ECLI:NL:HR:2004:AP1508
Hoge Raad
- Cassatie
- F.H. Koster
- A.J.A. van Dorst
- J. de Hullu
- Rechtspraak.nl
Bewijs van feitelijke leiding geven in de gezondheids- en welzijnswet voor dieren
In deze zaak heeft de Hoge Raad op 24 augustus 2004 uitspraak gedaan in een cassatieprocedure tegen een arrest van het Gerechtshof te Amsterdam. De verdachte, geregistreerd als bestuurder van een stichting, was beschuldigd van het feitelijk leiding geven aan verboden gedragingen met betrekking tot de verzorging van dieren, zoals vastgesteld in de Gezondheids- en welzijnswet voor dieren. De feiten betroffen onder andere het houden van niet-gemerkte runderen en het onthouden van noodzakelijke verzorging aan verschillende diersoorten. De Hoge Raad oordeelde dat uit de bewijsmiddelen niet kon worden afgeleid dat de verdachte feitelijke leiding had gegeven aan de bewezenverklaarde gedragingen.
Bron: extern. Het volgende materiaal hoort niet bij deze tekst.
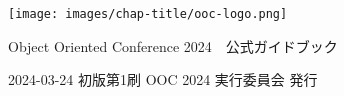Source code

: \clearpage{\thispagestyle{empty}}
\begin{center}

\texttt{[image: images/chap-title/ooc-logo.png]}
\vspace{80pt}

\begin{sffamily}
\Large
Object Oriented Conference 2024　公式ガイドブック
\normalsize
\end{sffamily}
\vspace{80pt}

\begin{sffamily}
2024-03-24
\hspace{5pt}
初版第1刷
\hspace{5pt}
OOC 2024 実行委員会
\hspace{5pt}
発行
\end{sffamily}

\end{center}

\newpage
　

　
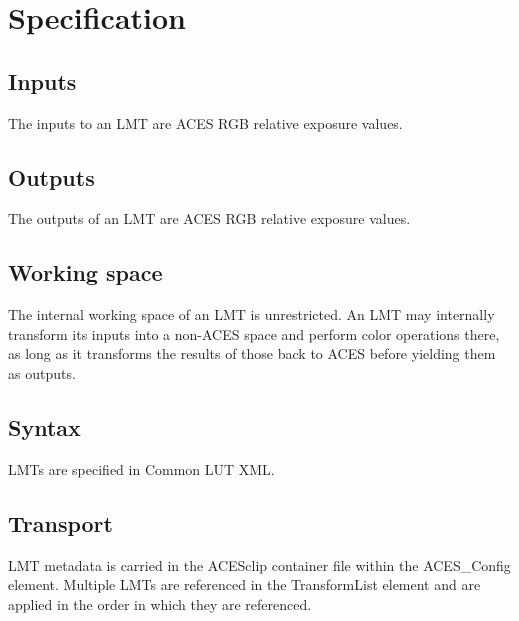 \regularsectionformat	%
\chapter{Specification}

\section{Inputs}
The inputs to an LMT are ACES RGB relative exposure values.

\section{Outputs}
The outputs of an LMT are ACES RGB relative exposure values.

\section{Working space}
The internal working space of an LMT is unrestricted. An LMT may internally transform its inputs into a non-ACES space and perform color operations there, as long as it transforms the results of those back to ACES before yielding them as outputs.

\section{Syntax}
LMTs are specified in Common LUT XML.

\section{Transport}
LMT metadata is carried in the ACESclip container file within the ACES\_Config element. Multiple LMTs are referenced in the TransformList element and are applied in the order in which they are referenced.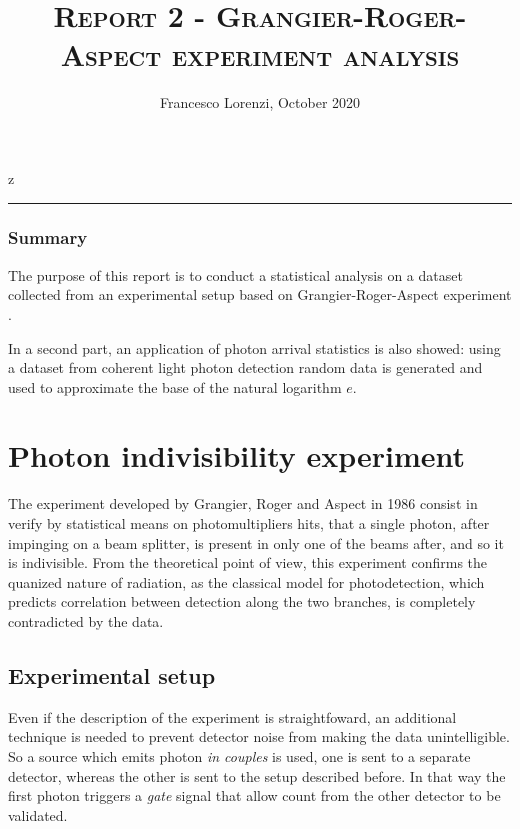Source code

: \documentclass[10pt, final]{article}
\title{\textsc{Report 2 - Grangier-Roger-Aspect experiment analysis}}
\author{Francesco Lorenzi,      October 2020}
\date{}
\begin{document}
z
\maketitle
\vspace{-25pt}

\begin{center}
	\rule[0pt]{400pt}{0.5pt}
\end{center}
\vspace{-15pt}

\begin{multicols}{2}
\subsubsection*{Summary}
The purpose of this report is to conduct a statistical analysis on a dataset collected from an experimental setup based on Grangier-Roger-Aspect experiment \cite{grangier}. 

In a second part, an application of photon arrival statistics is also showed: using a dataset from coherent light photon detection random data is generated and used to approximate the base of the natural logarithm $e$.

\section{Photon indivisibility experiment}
The experiment developed by Grangier, Roger and Aspect in 1986 consist in verify by statistical means on photomultipliers hits, that a single  photon, after impinging on a beam splitter, is present in only one of the beams after, and so it is indivisible. 
From the theoretical point of view, this experiment confirms the quanized nature of radiation, as the classical model for photodetection, which predicts correlation between detection along the two branches, is completely contradicted by the data.
\subsection*{Experimental setup}
Even if the description of the experiment is straightfoward, an additional technique is needed to prevent detector noise from making the data unintelligible.
So a source which emits photon \emph{in couples} is used, one is sent to a separate detector, whereas the other is sent to the setup described before. In that way the first photon triggers a \emph{gate} signal that allow count from the other detector to be validated.


\end{multicols}
\end{document}
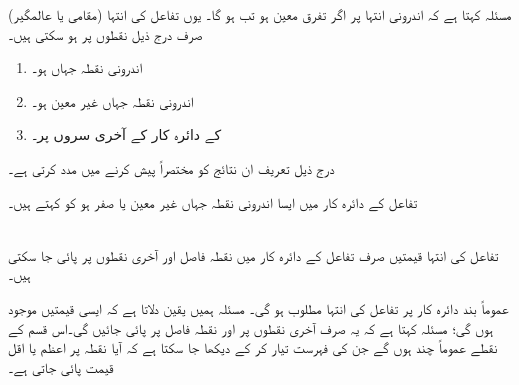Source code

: مسئلہ  کہتا ہے کہ اندرونی انتہا پر اگر تفرق معین ہو تب  ہو گا۔ یوں تفاعل کی انتہا (مقامی یا عالمگیر) صرف درج ذیل نقطوں پر ہو سکتی ہیں۔
\begin{enumerate}[1.]
\item
اندرونی نقطہ جہاں  ہو۔\\
\item
اندرونی نقطہ جہاں  غیر معین ہو۔\\
\item
{} کے دائرہ کار کے آخری سروں پر۔
\end{enumerate}

درج ذیل تعریف ان نتائج کو مختصراً پیش کرنے میں مدد کرتی ہے۔

تفاعل  کے دائرہ کار میں ایسا اندرونی نقطہ جہاں  غیر معین یا صفر ہو کو  کہتے ہیں۔ 

\\
تفاعل کی انتہا قیمتیں صرف تفاعل کے دائرہ کار میں نقطہ فاصل اور آخری نقطوں  پر پائی جا سکتی ہیں۔ 

عموماً بند دائرہ کار پر تفاعل  کی انتہا  مطلوب ہو گی۔ مسئلہ  ہمیں یقین دلاتا ہے کہ ایسی قیمتیں موجود ہوں گی؛  مسئلہ  کہتا ہے کہ یہ صرف آخری نقطوں پر اور نقطہ فاصل پر پائی جائیں گی۔اس قسم کے نقطے عموماً چند ہوں گے جن کی فہرست تیار کر کے دیکھا جا سکتا ہے کہ آیا نقطہ پر اعظم یا اقل قیمت پائی جاتی ہے۔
De Advocaat-Generaal had geconcludeerd dat de Hoge Raad de bestreden uitspraak zou moeten vernietigen en de zaak zou moeten verwijzen naar een aangrenzend gerechtshof voor verdere behandeling. De Hoge Raad volgde deze conclusie en vernietigde de uitspraak van het Hof, waarbij het de zaak verwees naar het Gerechtshof te 's-Gravenhage voor herbehandeling. De uitspraak benadrukt het belang van voldoende bewijs voor de vaststelling van feitelijk leiding geven in strafzaken.